Tak cukup hanya dengan ibuku yang memiliki pekerjaan impian, pekerjaan Ayahku juga tak kalah membanggakan. Beliau yang merupakan seseorang yang bekerja di sebuah agen keamanan negara, semakin membuat derajat sekaligus keangkuhan saudariku melambung tinggi.

Pekerjaan Ayahku membuatnya tidak bisa menetap setiap hari dirumah mewah kami. Dan kenyataan itu secara perlahan-lahan membentuk sebuah lubang kecil didalam hatiku.

Lalu bagaimana dengan ibu, pekerjaanya tidak selalu menuntutnya untuk datang setiap hari kekantor.

Ibuku dapat melakukan pekerjaanya dari rumah, juga jarak antara kantor dan rumah kami tidaklah jauh.

Namun kehadiran ibuku dirumah setiap harinya malah membuat hatiku sedikit tercabik. Sejak aku tumbuh menjadi gadis yang telah mengerti akan dunia ini, aku telah menerima banyak penolakan dari ibuku dan kebencian dari saudariku, Maurice.

"... kau merebut kasih sayang ibuku, karenamu, ibu tidak punya waktu bermain denganku,,! "
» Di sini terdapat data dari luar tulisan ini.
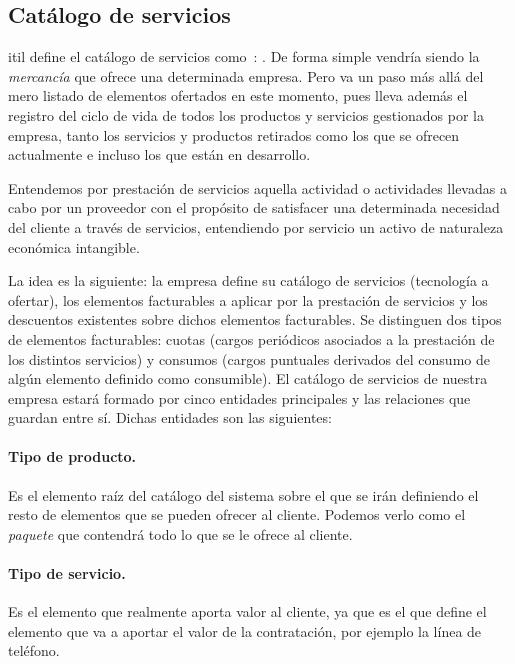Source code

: \subsection{Catálogo de servicios}
\label{sub:catalogo-chap-analisis}

\acrshort{itil} define el catálogo de servicios como~\cite{catalogoITIL}:
. De forma simple vendría siendo la \textit{mercancía} que ofrece una determinada empresa. Pero va un paso más allá del mero listado de elementos ofertados en este momento, pues lleva además el registro del ciclo de vida de todos los productos y servicios gestionados por la empresa, tanto los servicios y productos retirados como los que se ofrecen actualmente e incluso los que están en desarrollo.

Entendemos por prestación de servicios aquella actividad o actividades llevadas a cabo por un proveedor con el propósito de satisfacer una determinada necesidad del cliente a través de servicios, entendiendo por servicio un activo de naturaleza económica intangible.

La idea es la siguiente: la empresa define su catálogo de servicios (tecnología a ofertar), los elementos facturables a aplicar por la prestación de servicios y los descuentos existentes sobre dichos elementos facturables. Se distinguen dos tipos de elementos facturables: cuotas (cargos periódicos asociados a la prestación de los distintos servicios) y consumos (cargos puntuales derivados del consumo de algún elemento definido como consumible).
El catálogo de servicios de nuestra empresa estará formado por cinco entidades principales y las relaciones que guardan entre sí. Dichas entidades son las siguientes:

\paragraph{Tipo de producto.} Es el elemento raíz del catálogo del sistema sobre el que se irán definiendo el resto de elementos que se pueden ofrecer al cliente. Podemos verlo como el \textit{paquete} que contendrá todo lo que se le ofrece al cliente.
\paragraph{Tipo de servicio.} Es el elemento que realmente aporta valor al cliente, ya que es el que define el elemento que va a aportar el valor de la contratación, por ejemplo la línea de teléfono.
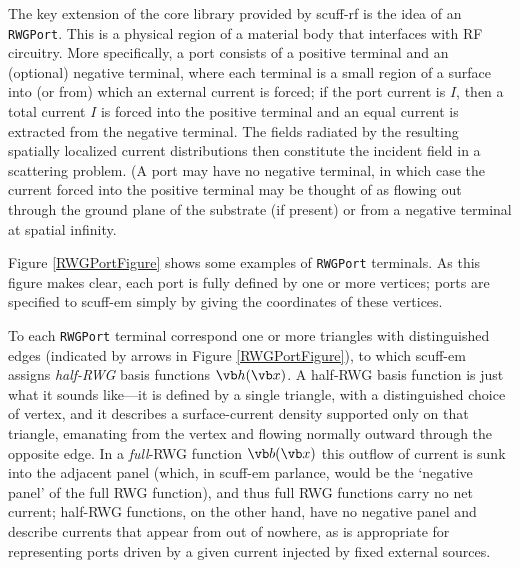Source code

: \documentclass[letterpaper]{article}
\begin{document}
The key extension of the \lss core library provided by {\sc scuff-rf}
is the idea of an \texttt{RWGPort}. This is a physical region of
a material body that interfaces with RF circuitry. More specifically,
a port consists of a positive terminal and an (optional) negative terminal, 
where each terminal is a small region of a surface into (or from)
which an external current is forced; if the port current is $I$, 
then a total current $I$ is forced into the positive terminal
and an equal current is extracted from the negative terminal.
The fields radiated by the resulting
spatially localized current distributions then constitute the incident
field in a scattering problem.
(A port may have no negative terminal, in which case the current
forced into the positive terminal may be thought of as flowing out 
through the ground plane of the substrate (if present) or from 
a negative terminal at spatial infinity.

Figure \ref{RWGPortFigure} shows some examples of \texttt{RWGPort}
terminals. As this figure makes clear, each port is fully defined
by one or more vertices; ports are specified to {\sc scuff-em}
simply by giving the coordinates of these vertices.

To each \texttt{RWGPort} terminal correspond one or more triangles with distinguished
edges (indicated by arrows in Figure \ref{RWGPortFigure}), to which {\sc scuff-em}
assigns \textit{half-RWG} basis functions $\vb h(\vb x)$.
A half-RWG basis function is just what it sounds like---it is defined by
a single triangle, with a distinguished choice of vertex, and it describes
a surface-current density supported only on that triangle,
emanating from the vertex and flowing normally outward through the opposite edge.
In a \textit{full}-RWG function $\vb b(\vb x)$ this outflow of current is
sunk into the adjacent panel (which, in {\sc scuff-em} parlance, would be
the `negative panel' of the full RWG function), and thus full RWG
functions carry no net current; half-RWG functions, on the other hand,
have no negative panel and describe currents that appear from out of nowhere,
as is appropriate for representing ports driven by a given current injected
by fixed external sources.
\end{document}
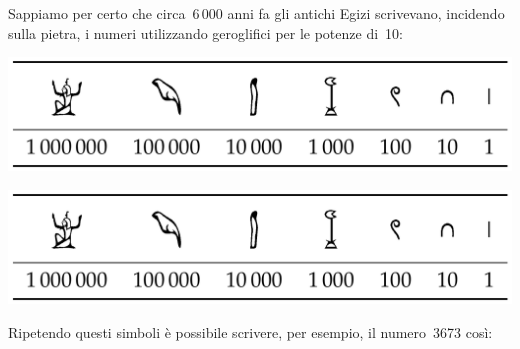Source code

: Sappiamo per certo che circa~6\,000 anni fa gli antichi Egizi scrivevano, 
incidendo sulla pietra, i numeri utilizzando geroglifici per le potenze 
di~10:

\ifdefined\HCode                          %
\begin{inaccessibleblock}
\begin{center} 
\includegraphics[scale=1]{img/hieropotdieci.png} 
\end{center}
\end{inaccessibleblock}
\else
\begin{inaccessibleblock}
\vspace{-2ex}
\begin{center} 
\includegraphics[scale=0.28]{img/hieropotdieci.png} 
\end{center}
\vspace{-2ex}
\end{inaccessibleblock}
\fi

Ripetendo questi simboli è possibile scrivere, per esempio, il numero~3673 
così:

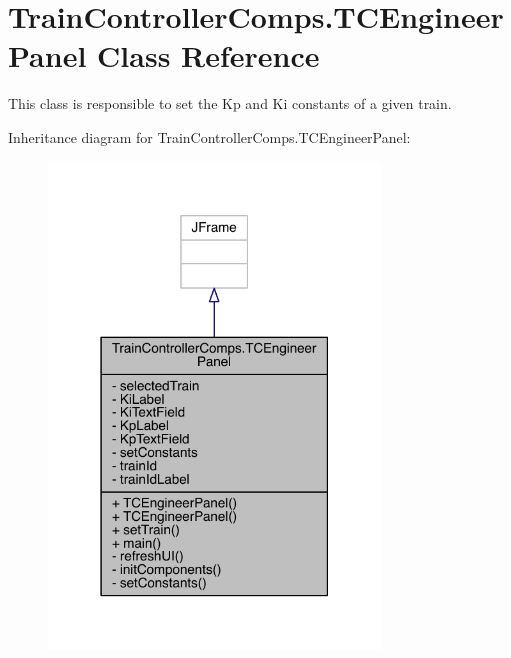 \hypertarget{classTrainControllerComps_1_1TCEngineerPanel}{}\section{Train\+Controller\+Comps.\+T\+C\+Engineer\+Panel Class Reference}
\label{classTrainControllerComps_1_1TCEngineerPanel}


This class is responsible to set the Kp and Ki constants of a given train.  




Inheritance diagram for Train\+Controller\+Comps.\+T\+C\+Engineer\+Panel\+:
\nopagebreak
\begin{figure}[H]
\begin{center}
\leavevmode
\includegraphics[width=250pt]{classTrainControllerComps_1_1TCEngineerPanel__inherit__graph}
\end{center}
\end{figure}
Kata saudariku saat aku baru menginjak di usia lima tahun. Aku masih ingat dengan jelas jari telunjuk nya menunjuk-nunjuk tepat dibahuku hingga dorongan yang tak sedikit membuatku terjatuh.

Kala itu usia nya telah menginjak lima belas tahun, usia dimana masa keemasan seorang remaja sedang bersinar.

Ia telah memiliki segalanya termasuk orang tua yang memiliki pekerjaan yang sangat membanggakan. Hingga kabar hadirnya aku didalam perut ibuku membuat dunia nya seakan berubah seratus delapan puluh derajat.

Kehadiranku yang semakin hari semakin mengusik ketenangannya, membuatnya berubah menjadi penyihir cantik yang menyembunyikan tanduknya dengan rapi.

***

Hah,,,

aku menghela nafasku mengingat semua kenangan pahit itu.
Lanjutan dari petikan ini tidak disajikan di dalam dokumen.